[tip: sched/core] sched/cache: Prioritize tasks preferring destination LLC during balancing

tip-bot2 for Tim Chen posted 1 patch 4 days, 14 hours ago
kernel/sched/fair.c | 79 +++++++++++++++++++++++++++++++++++++++++++-
1 file changed, 78 insertions(+), 1 deletion(-)
[tip: sched/core] sched/cache: Prioritize tasks preferring destination LLC during balancing
Posted by tip-bot2 for Tim Chen 4 days, 14 hours ago
The following commit has been merged into the sched/core branch of tip:

Commit-ID:     f38cc2f0d8a354551d219e7fd95fce3e96868105
Gitweb:        https://git.kernel.org/tip/f38cc2f0d8a354551d219e7fd95fce3e96868105
Author:        Tim Chen <tim.c.chen@linux.intel.com>
AuthorDate:    Wed, 01 Apr 2026 14:52:24 -07:00
Committer:     Peter Zijlstra <peterz@infradead.org>
CommitterDate: Thu, 09 Apr 2026 15:49:50 +02:00

sched/cache: Prioritize tasks preferring destination LLC during balancing

During LLC load balancing, first check for tasks that prefer the
destination LLC and balance them to it before others.
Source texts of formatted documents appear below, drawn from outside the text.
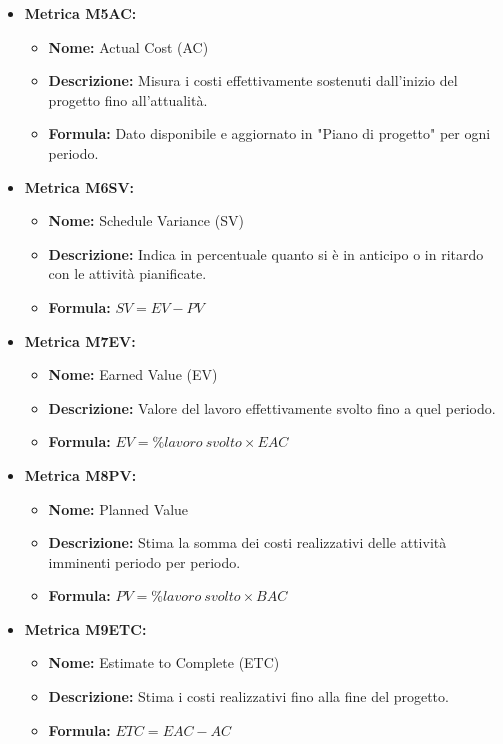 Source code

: \begin{itemize}
    \item \textbf{Metrica M5AC:}
          \begin{itemize}
              \item \textbf{Nome:} Actual Cost (AC)
              \item \textbf{Descrizione:} Misura i costi effettivamente sostenuti dall’inizio del progetto fino all’attualità.
              \item \textbf{Formula:} Dato disponibile e aggiornato in "Piano di progetto" per ogni periodo.
          \end{itemize}

    \item \textbf{Metrica M6SV:}
          \begin{itemize}
              \item \textbf{Nome:} Schedule Variance (SV)
              \item \textbf{Descrizione:} Indica in percentuale quanto si è in anticipo o in ritardo con le attività pianificate.
              \item \textbf{Formula:} $SV = EV - PV$
          \end{itemize}

    \item \textbf{Metrica M7EV:}
          \begin{itemize}
              \item \textbf{Nome:} Earned Value (EV)
              \item \textbf{Descrizione:} Valore del lavoro effettivamente svolto fino a quel periodo.
              \item \textbf{Formula:} $EV = \% lavoro \ svolto \times EAC$
          \end{itemize}

    \item \textbf{Metrica M8PV:}
          \begin{itemize}
              \item \textbf{Nome:} Planned Value
              \item \textbf{Descrizione:} Stima la somma dei costi realizzativi delle attività imminenti periodo per periodo.
              \item \textbf{Formula:} $PV = \% lavoro \ svolto \times BAC$
          \end{itemize}

    \item \textbf{Metrica M9ETC:}
          \begin{itemize}
              \item \textbf{Nome:} Estimate to Complete (ETC)
              \item \textbf{Descrizione:} Stima i costi realizzativi fino alla fine del progetto.
              \item \textbf{Formula:} $ETC =EAC - AC$
          \end{itemize}


\end{itemize}
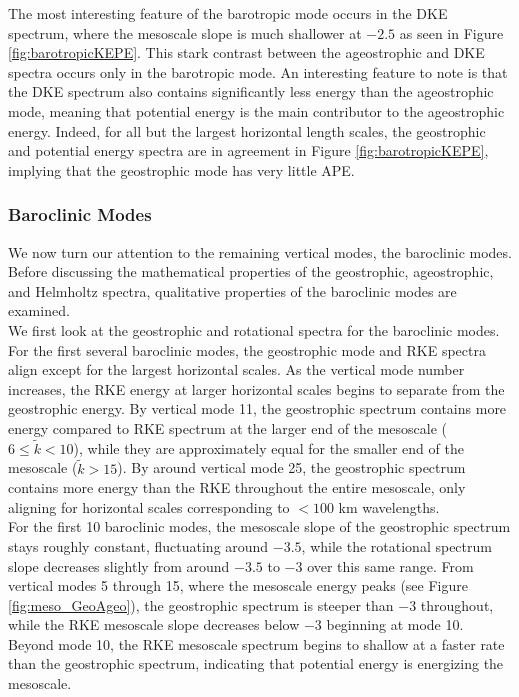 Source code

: The most interesting feature of the barotropic mode occurs in the DKE spectrum, where the  mesoscale slope is much shallower at $-2.5$ as seen in Figure \ref{fig:barotropicKEPE}. This stark contrast between the ageostrophic and DKE spectra occurs only in the barotropic mode. An interesting feature to note is that the DKE spectrum also contains significantly less energy than the ageostrophic mode, meaning that potential energy is the main contributor to the ageostrophic energy. Indeed, for all but the largest horizontal length scales, the geostrophic and potential energy spectra are in agreement in Figure \ref{fig:barotropicKEPE}, implying that the geostrophic mode has very little APE.

\subsubsection{Baroclinic Modes}
\label{sec:baroclinicanalysis}
We now turn our attention to the remaining vertical modes, the baroclinic modes. Before discussing the mathematical properties of the geostrophic, ageostrophic, and Helmholtz spectra, qualitative properties of the baroclinic modes are examined.\\

We first look at the geostrophic and rotational spectra for the baroclinic modes. For the first several baroclinic modes, the geostrophic mode and RKE spectra align except for the largest horizontal scales. As the vertical mode number increases, the RKE energy at larger horizontal scales begins to separate from the geostrophic energy. By vertical mode 11, the geostrophic spectrum contains more energy compared to RKE spectrum at the larger end of the mesoscale ($6 \leq \tilde{k} < 10$), while they are approximately equal for the smaller end of the mesoscale ($\tilde{k} > 15$). By around vertical mode 25, the geostrophic spectrum contains more energy than the RKE throughout the entire mesoscale, only aligning for horizontal scales corresponding to $<100$ km wavelengths.\\

For the first 10 baroclinic modes, the mesoscale slope of the geostrophic spectrum stays roughly constant, fluctuating around $-3.5$, while the rotational spectrum slope decreases slightly from around $-3.5$ to $-3$ over this same range. From vertical modes 5 through 15, where the mesoscale energy peaks (see Figure \ref{fig:meso_GeoAgeo}), the geostrophic spectrum is steeper than $-3$ throughout, while the RKE mesoscale slope decreases below $-3$ beginning at mode 10. Beyond mode 10, the RKE mesoscale spectrum begins to shallow at a faster rate than the geostrophic spectrum, indicating that potential energy is energizing the mesoscale.\\

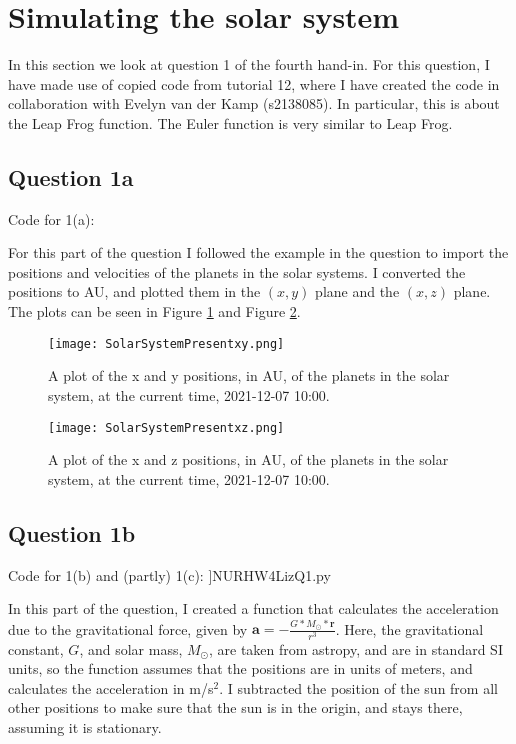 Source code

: \section{Simulating the solar system}

In this section we look at question 1 of the fourth hand-in. 
For this question, I have made use of copied code from tutorial 12, where I have created the code in collaboration with Evelyn van der Kamp (s2138085). 
In particular, this is about the Leap Frog function. The Euler function is very similar to Leap Frog.

\subsection{Question 1a}

Code for 1(a):


For this part of the question I followed the example in the question to import the positions and velocities of the planets in the solar systems.
I converted the positions to AU, and plotted them in the $(x,y)$ plane and the $(x,z)$ plane.
The plots can be seen in Figure \ref{fig:SSxy} and Figure \ref{fig:SSxz}.

\begin{figure}[ht!]
  \centering
  \texttt{[image: SolarSystemPresentxy.png]}
  \caption{A plot of the x and y positions, in AU, of the planets in the solar system, at the current time, 2021-12-07 10:00.}
  \label{fig:SSxy}
\end{figure}

\begin{figure}[ht!]
  \centering
  \texttt{[image: SolarSystemPresentxz.png]}
  \caption{A plot of the x and z positions, in AU, of the planets in the solar system, at the current time, 2021-12-07 10:00.}
  \label{fig:SSxz}
\end{figure}

\subsection{Question 1b}

Code for 1(b) and (partly) 1(c):
]{NURHW4LizQ1.py}

In this part of the question, I created a function that calculates the acceleration due to the gravitational force, given by $\textbf{a} = -\frac{G*M_{\odot}*\textbf{r}}{r^3}$.
Here, the gravitational constant, $G$, and solar mass, $M_{\odot}$, are taken from astropy, and are in standard SI units, so the function assumes that the positions are in units of meters, and calculates the acceleration in m/s$^2$.
I subtracted the position of the sun from all other positions to make sure that the sun is in the origin, and stays there, assuming it is stationary.

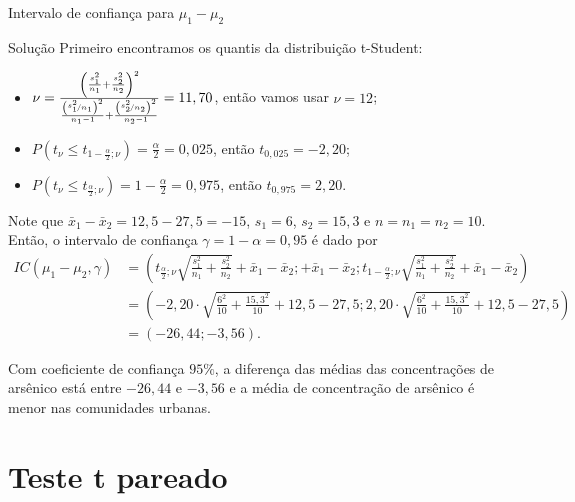 \documentclass[9pt]{beamer}
\begin{document}
\begin{frame}{Intervalo de confiança para $\mu_1 - \mu_2$}

\footnotesize
\begin{block}{Solução}
Primeiro encontramos os quantis da distribuição t-Student:
\begin{itemize}
\item $\nu = \frac{\left( \frac{s_1^2}{n_1} + \frac{s_2^2}{n_2} \right)^2}{\frac{\left(\nicefrac{s_1^2}{n_1}\right)^2}{n_1-1} + \frac{\left(\nicefrac{s_2^2}{n_2}\right)^2}{n_2-1}} = 11,70$, então vamos usar $\nu=12$;
\item $P(t_{\nu} \leq t_{1-\frac{\alpha}{2}; \nu}) = \frac{\alpha}{2} = 0,025$, então $t_{0,025} =-2,20$;
\item $P(t_{\nu} \leq t_{\frac{\alpha}{2}; \nu})  =1- \frac{\alpha}{2} = 0,975$, então $t_{0,975} =2,20$.
\end{itemize}	

Note que $\bar{x}_1-\bar{x}_2 = 12,5 - 27,5 = -15$, $s_1 =6$, $s_2 = 15,3$ e $n=n_1=n_2=10$. Então, o intervalo de confiança $\gamma=1-\alpha = 0,95$ é dado por
{\scriptsize
\begin{align*}
IC(\mu_1 - \mu_2, \gamma) &= \left( t_{\frac{\alpha}{2};\nu} \sqrt{\frac{s_1^2}{n_1} + \frac{s_2^2}{n_2}}   + \bar{x}_1- \bar{x}_2; + \bar{x}_1- \bar{x}_2; t_{1-\frac{\alpha}{2};\nu}  \sqrt{\frac{s_1^2}{n_1} + \frac{s_2^2}{n_2}} + \bar{x}_1- \bar{x}_2  \right)\\
&= \left( -2,20\cdot \sqrt{\frac{6^2}{10} + \frac{15,3^2}{10}} + 12,5 - 27,5; 2,20\cdot \sqrt{\frac{6^2}{10} + \frac{15,3^2}{10}} + 12,5 - 27,5  \right)\\
&= \left( -26,44; -3,56 \right).
\end{align*}
}

Com coeficiente de confiança $95\%$, a diferença das médias das concentrações de arsênico está entre $-26,44$ e $-3,56$ e  a média de concentração de arsênico é menor nas comunidades urbanas.
\end{block}
\normalsize

\end{frame}

\section{Teste t pareado}
\end{document}

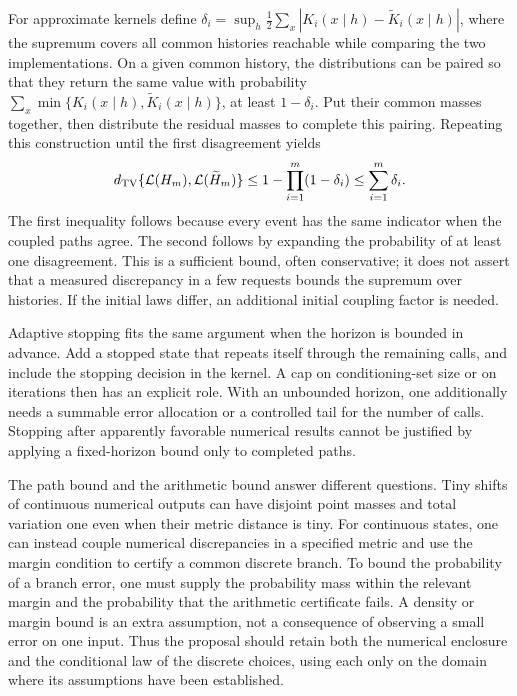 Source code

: For approximate kernels define
$\delta_i=\sup_h \frac12\sum_x|K_i(x\mid h)-\widetilde K_i(x\mid h)|$,
where the supremum covers all common histories reachable while comparing the
two implementations. On a given common history, the distributions can be
paired so that they return the same value with probability
$\sum_x\min\{K_i(x\mid h),\widetilde K_i(x\mid h)\}$, at least
$1-\delta_i$. Put their common masses together, then distribute the residual
masses to complete this pairing. Repeating this construction until the first
disagreement yields
\begin{equation}
 d_{\rm TV}\{\mathcal L(H_m),\mathcal L(\widetilde H_m)\}
 \leq 1-\prod_{i=1}^{m}(1-\delta_i)
 \leq\sum_{i=1}^{m}\delta_i.
 \label{exec17:s9-path-tv}
\end{equation}
The first inequality follows because every event has the same indicator when
the coupled paths agree. The second follows by expanding the probability of
at least one disagreement. This is a sufficient bound, often conservative;
it does not assert that a measured discrepancy in a few requests bounds the
supremum over histories. If the initial laws differ, an additional initial
coupling factor is needed.

Adaptive stopping fits the same argument when the horizon is bounded in
advance. Add a stopped state that repeats itself through the remaining calls,
and include the stopping decision in the kernel. A cap on conditioning-set
size or on iterations then has an explicit role. With an unbounded horizon,
one additionally needs a summable error allocation or a controlled tail for
the number of calls. Stopping after apparently favorable numerical results
cannot be justified by applying a fixed-horizon bound only to completed paths.

The path bound and the arithmetic bound answer different questions. Tiny
shifts of continuous numerical outputs can have disjoint point masses and
total variation one even when their metric distance is tiny. For continuous
states, one can instead couple numerical discrepancies in a specified metric
and use the margin condition to certify a common discrete branch. To bound
the probability of a branch error, one must supply the probability mass within
the relevant margin and the probability that the arithmetic certificate fails.
A density or margin bound is an extra assumption, not a consequence of
observing a small error on one input. Thus the proposal should retain both the
numerical enclosure and the conditional law of the discrete choices, using
each only on the domain where its assumptions have been established.

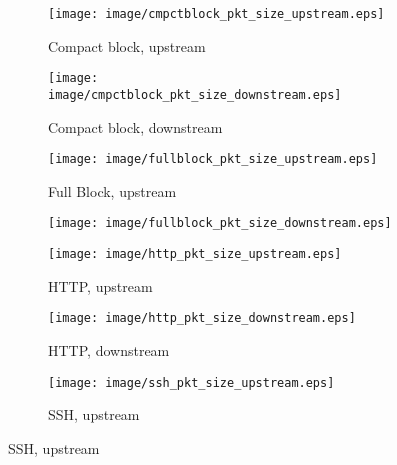 \begin{figure}[h]
\begin{subfigure}{.24\linewidth}
\texttt{[image: image/cmpctblock\_pkt\_size\_upstream.eps]}
\caption{Compact block, upstream}
\label{fig:aggregate_pkt_size_upstream_cmpct}
\end{subfigure}
\begin{subfigure}{.24\linewidth}
\texttt{[image: image/cmpctblock\_pkt\_size\_downstream.eps]}
\caption{Compact block, downstream}
\label{fig:aggregate_pkt_size_downstream_cmpct}
\end{subfigure}
\begin{subfigure}{.24\linewidth}
\texttt{[image: image/fullblock\_pkt\_size\_upstream.eps]}
\caption{Full Block, upstream}
\label{fig:aggregate_pkt_size_upstream_full}
\end{subfigure}
\begin{subfigure}{.24\linewidth}
\texttt{[image: image/fullblock\_pkt\_size\_downstream.eps]}
\label{fig:aggregate_pkt_size_downstream_full}
\end{subfigure}
\begin{subfigure}{.24\linewidth}
\centering
\texttt{[image: image/http\_pkt\_size\_upstream.eps]}
\caption{HTTP, upstream}
\label{fig:http_pkt_size_upstream}
\end{subfigure}
\begin{subfigure}{.24\linewidth}
\texttt{[image: image/http\_pkt\_size\_downstream.eps]}
\caption{HTTP, downstream}
\label{fig:http_pkt_size_downstream}
\end{subfigure}
\begin{subfigure}{.24\linewidth}
\texttt{[image: image/ssh\_pkt\_size\_upstream.eps]}
\caption{SSH, upstream}
\label{fig:ssh_pkt_size_upstream}
\end{subfigure}

\end{figure}
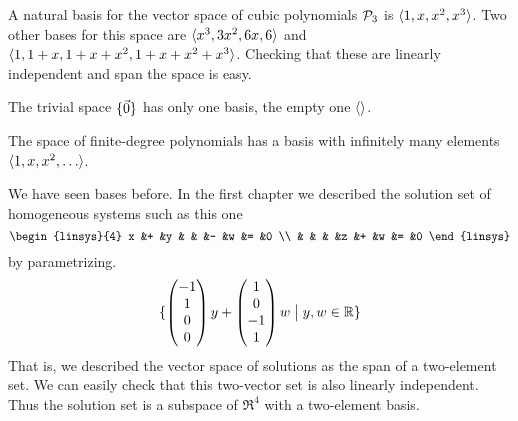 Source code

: \begin{example}
A natural basis for the vector space of cubic polynomials \( \mathcal{P}_3 \)
is \( \langle1,x,x^2,x^3\rangle \).
Two other bases for this space are \( \langle x^3,3x^2,6x,6\rangle \)
and \( \langle1,1+x,1+x+x^2,1+x+x^2+x^3\rangle \).
Checking that these are linearly independent and span the space is easy.
\end{example}

\begin{example}
The trivial space 
$\mbox{$\{\vec{0}\}$}$ has only one basis, the empty one
\( \langle\rangle \).
\end{example}

\begin{example}
The space of finite-degree polynomials has a basis with infinitely many
elements
\( \langle1,x,x^2,\ldots\rangle \).
\end{example}

\begin{example}
We have seen bases before.
In the first chapter we described the solution set of homogeneous systems
such as this one
\begin{equation*}
   \begin{linsys}{4}
      x  &+  &y  &   &   &-   &w   &=  &0  \\
         &   &   &   &z  &+   &w   &=  &0  
   \end{linsys}
\end{equation*}
by parametrizing.
\begin{equation*}
  \mbox{$\{\begin{pmatrix} -1 \\ 1 \\ 0 \\ 0 \end{pmatrix}y
       +\begin{pmatrix} 1 \\ 0 \\ -1 \\ 1 \end{pmatrix}w
       \bigm| y,w\in\mathbb{R} \}$}
\end{equation*}
That is, we described the vector space of solutions as 
the span of a two-element set.
We can easily check that this two-vector set is also linearly independent.
Thus the solution set is a subspace of \( \Re^4 \) with a
two-element  basis.
\end{example}

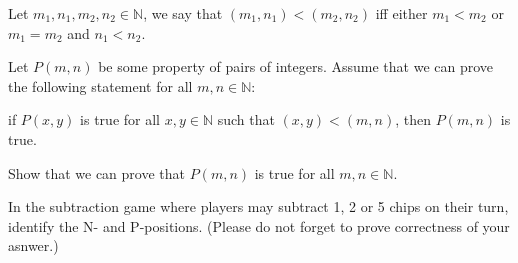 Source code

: \documentclass[addpoints]{exam}
\begin{document}
  \pagestyle{headandfoot}
  \runningheadrule

  \firstpagefooter{}{}{}
  \runningfooter{}{}{}
  \begin{flushright}

    \vspace{0.2in}
  \end{flushright}

  \begin{questions}
    \question[10]
      Let $m_1, n_1, m_2, n_2 \in \mathbb{N}$, we say that $(m_1, n_1) < (m_2, n_2)$
			iff either $m_1 < m_2$ or $m_1 = m_2$ and $n_1 < n_2$.
			
			Let $P(m, n)$ be some property of pairs of integers. Assume that we can prove
			the following statement for all $m, n \in \mathbb{N}$:
			\begin{center}
			  if $P(x, y)$ is true for all $x, y \in \mathbb{N}$ such that 
			  $(x, y) < (m, n)$, then $P(m, n)$ is true.
			\end{center}
			Show that we can prove that $P(m, n)$ is true for all $m, n \in \mathbb{N}$.

      \begin{solution}[\stretch{1}]
      \end{solution}
      \newpage
    \question[10]
      In the subtraction game where players may subtract 1, 2 or 5 chips on their
			turn, identify the N- and P-positions.
			(Please do not forget to prove correctness of your asnwer.)

      \begin{solution}[\stretch{1}]
      \end{solution}
      \newpage
  \end{questions}
\end{document}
Mark source sched groups containing tasks preferring non local LLCs
with the group_llc_balance flag. This ensures the load balancer later
pulls or pushes these tasks toward their preferred LLCs.
The priority of group_llc_balance is lower than that of group_overloaded
and higher than that of all other group types. This is because
group_llc_balance may exacerbate load imbalance, and if the LLC balancing
attempt fails, the nr_balance_failed mechanism will trigger other group
types to rebalance the load.

The load balancer selects the busiest sched_group and migrates tasks
to less busy groups to distribute load across CPUs.

With cache-aware scheduling enabled, the busiest sched_group is
the one with most tasks preferring the destination LLC. If
the group has the llc_balance flag set, cache aware load balancing is
triggered.

Introduce the helper function update_llc_busiest() to identify the
sched_group with the most tasks preferring the destination LLC.

Suggested-by: K Prateek Nayak <kprateek.nayak@amd.com>
Suggested-by: Madadi Vineeth Reddy <vineethr@linux.ibm.com>
Co-developed-by: Chen Yu <yu.c.chen@intel.com>
Signed-off-by: Chen Yu <yu.c.chen@intel.com>
Signed-off-by: Tim Chen <tim.c.chen@linux.intel.com>
Signed-off-by: Peter Zijlstra (Intel) <peterz@infradead.org>
Link: https://patch.msgid.link/baa458f45eab3f602af090c6d6af63dc864f5ec6.1775065312.git.tim.c.chen@linux.intel.com
---
 kernel/sched/fair.c | 79 +++++++++++++++++++++++++++++++++++++++++++-
 1 file changed, 78 insertions(+), 1 deletion(-)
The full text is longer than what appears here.